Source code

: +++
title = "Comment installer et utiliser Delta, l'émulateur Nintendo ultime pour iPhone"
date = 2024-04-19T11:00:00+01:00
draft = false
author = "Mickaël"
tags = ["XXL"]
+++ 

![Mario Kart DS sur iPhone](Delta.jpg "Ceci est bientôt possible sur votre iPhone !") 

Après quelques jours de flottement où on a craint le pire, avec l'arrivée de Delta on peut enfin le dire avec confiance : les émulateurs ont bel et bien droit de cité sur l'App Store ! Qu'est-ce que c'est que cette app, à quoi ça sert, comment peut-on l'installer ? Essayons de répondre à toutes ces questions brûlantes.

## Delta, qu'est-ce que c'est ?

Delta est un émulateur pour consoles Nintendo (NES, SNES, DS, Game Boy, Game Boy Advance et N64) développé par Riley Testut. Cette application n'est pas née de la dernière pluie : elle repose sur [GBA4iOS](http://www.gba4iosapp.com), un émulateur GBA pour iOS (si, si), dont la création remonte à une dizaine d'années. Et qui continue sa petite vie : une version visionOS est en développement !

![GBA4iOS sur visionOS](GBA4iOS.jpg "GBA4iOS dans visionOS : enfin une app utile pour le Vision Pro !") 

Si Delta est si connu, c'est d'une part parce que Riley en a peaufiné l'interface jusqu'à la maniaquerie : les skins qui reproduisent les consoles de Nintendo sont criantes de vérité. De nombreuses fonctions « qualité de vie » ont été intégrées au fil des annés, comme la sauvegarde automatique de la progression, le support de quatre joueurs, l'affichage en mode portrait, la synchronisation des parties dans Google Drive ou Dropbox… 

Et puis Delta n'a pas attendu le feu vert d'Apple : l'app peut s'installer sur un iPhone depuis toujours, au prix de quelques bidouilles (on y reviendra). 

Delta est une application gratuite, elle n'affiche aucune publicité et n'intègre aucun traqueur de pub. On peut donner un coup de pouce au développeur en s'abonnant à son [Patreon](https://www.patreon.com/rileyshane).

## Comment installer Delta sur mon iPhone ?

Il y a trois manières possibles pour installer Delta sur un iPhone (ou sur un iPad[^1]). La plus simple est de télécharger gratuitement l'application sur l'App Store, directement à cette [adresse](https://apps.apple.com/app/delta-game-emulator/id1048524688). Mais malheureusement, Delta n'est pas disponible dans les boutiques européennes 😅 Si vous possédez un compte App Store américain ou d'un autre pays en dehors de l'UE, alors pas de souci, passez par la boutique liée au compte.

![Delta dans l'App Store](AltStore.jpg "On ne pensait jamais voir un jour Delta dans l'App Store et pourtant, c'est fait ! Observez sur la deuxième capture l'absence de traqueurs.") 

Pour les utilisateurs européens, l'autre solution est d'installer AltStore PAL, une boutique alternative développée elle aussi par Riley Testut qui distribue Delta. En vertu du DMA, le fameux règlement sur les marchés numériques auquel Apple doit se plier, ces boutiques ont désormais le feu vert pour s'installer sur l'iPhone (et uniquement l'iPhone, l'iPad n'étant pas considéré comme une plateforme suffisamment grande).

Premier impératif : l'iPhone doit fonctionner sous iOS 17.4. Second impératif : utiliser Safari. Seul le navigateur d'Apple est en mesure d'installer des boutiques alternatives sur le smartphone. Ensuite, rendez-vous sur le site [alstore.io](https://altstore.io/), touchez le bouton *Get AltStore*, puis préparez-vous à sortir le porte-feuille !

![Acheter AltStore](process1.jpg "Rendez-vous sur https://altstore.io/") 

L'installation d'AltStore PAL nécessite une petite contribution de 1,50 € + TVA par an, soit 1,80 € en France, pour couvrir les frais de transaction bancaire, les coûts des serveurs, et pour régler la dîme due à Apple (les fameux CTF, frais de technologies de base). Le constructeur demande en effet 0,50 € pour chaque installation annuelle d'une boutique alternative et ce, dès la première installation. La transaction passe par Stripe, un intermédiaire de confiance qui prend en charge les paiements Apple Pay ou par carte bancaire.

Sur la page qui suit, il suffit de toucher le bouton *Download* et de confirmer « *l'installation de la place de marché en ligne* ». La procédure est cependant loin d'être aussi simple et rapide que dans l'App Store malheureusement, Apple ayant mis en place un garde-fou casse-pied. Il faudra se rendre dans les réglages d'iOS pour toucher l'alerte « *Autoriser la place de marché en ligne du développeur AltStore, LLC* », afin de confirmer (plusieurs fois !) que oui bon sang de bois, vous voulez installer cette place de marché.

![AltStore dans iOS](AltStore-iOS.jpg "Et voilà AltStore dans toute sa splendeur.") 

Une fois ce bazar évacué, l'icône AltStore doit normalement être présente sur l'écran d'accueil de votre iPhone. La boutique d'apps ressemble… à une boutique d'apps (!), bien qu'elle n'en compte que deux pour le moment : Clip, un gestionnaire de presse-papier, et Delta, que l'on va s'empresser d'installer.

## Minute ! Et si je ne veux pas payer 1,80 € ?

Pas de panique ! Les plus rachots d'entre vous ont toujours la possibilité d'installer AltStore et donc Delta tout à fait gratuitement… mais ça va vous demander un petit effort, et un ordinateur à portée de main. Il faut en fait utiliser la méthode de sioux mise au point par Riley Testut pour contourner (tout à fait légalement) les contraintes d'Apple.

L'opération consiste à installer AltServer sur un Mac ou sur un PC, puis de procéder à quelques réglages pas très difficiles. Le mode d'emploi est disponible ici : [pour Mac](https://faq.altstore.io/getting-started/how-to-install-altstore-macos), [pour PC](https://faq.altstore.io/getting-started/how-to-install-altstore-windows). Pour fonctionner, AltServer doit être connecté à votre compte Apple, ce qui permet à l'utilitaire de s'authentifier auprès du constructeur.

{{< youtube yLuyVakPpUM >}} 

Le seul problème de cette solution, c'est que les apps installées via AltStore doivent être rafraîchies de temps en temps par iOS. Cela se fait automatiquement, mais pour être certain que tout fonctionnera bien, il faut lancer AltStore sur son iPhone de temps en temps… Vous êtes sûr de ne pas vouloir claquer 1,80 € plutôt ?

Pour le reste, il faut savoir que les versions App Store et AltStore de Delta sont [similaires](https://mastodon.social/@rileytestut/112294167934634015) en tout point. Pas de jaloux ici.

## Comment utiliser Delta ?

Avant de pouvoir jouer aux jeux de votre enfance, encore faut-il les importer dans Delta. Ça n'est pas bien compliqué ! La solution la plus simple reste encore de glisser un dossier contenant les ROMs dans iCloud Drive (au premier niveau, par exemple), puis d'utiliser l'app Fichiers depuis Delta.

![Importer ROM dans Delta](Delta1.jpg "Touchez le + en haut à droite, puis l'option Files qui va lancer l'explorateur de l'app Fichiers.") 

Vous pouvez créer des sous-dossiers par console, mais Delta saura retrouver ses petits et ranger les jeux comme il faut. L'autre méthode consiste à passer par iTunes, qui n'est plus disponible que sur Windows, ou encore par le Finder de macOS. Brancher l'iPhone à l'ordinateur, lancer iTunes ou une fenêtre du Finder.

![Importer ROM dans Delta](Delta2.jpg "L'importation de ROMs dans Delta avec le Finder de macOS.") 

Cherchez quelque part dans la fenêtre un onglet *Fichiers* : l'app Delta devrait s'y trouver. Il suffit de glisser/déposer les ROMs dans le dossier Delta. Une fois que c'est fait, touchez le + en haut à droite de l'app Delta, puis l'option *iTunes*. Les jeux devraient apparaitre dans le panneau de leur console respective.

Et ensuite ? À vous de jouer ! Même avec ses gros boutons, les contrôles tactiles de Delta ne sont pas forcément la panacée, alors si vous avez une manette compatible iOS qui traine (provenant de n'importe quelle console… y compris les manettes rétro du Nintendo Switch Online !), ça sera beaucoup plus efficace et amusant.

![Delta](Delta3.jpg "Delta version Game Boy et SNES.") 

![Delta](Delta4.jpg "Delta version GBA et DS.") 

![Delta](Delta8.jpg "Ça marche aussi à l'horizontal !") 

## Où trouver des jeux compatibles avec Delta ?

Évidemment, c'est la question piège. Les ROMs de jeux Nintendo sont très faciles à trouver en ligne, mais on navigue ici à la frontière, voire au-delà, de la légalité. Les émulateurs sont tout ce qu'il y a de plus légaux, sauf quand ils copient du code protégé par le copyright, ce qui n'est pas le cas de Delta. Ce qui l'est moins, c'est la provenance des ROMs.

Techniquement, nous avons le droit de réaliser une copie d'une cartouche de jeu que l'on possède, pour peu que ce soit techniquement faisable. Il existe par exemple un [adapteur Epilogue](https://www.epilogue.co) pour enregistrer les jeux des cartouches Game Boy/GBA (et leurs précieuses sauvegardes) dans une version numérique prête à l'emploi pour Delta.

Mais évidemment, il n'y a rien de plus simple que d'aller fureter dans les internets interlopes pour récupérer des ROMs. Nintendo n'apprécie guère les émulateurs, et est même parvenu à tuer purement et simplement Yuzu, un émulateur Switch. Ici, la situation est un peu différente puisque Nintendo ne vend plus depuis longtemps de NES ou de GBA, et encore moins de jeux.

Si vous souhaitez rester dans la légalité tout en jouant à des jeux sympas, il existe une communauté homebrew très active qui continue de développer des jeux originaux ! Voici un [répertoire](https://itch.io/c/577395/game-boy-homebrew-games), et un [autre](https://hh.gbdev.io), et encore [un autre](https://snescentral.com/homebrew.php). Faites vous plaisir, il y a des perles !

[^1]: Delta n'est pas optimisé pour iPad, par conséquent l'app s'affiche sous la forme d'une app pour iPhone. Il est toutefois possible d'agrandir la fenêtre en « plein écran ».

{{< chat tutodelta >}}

──────────────────────────────

Your task: Report only how many lines in the entries contain "confiance".

Problem solution: 2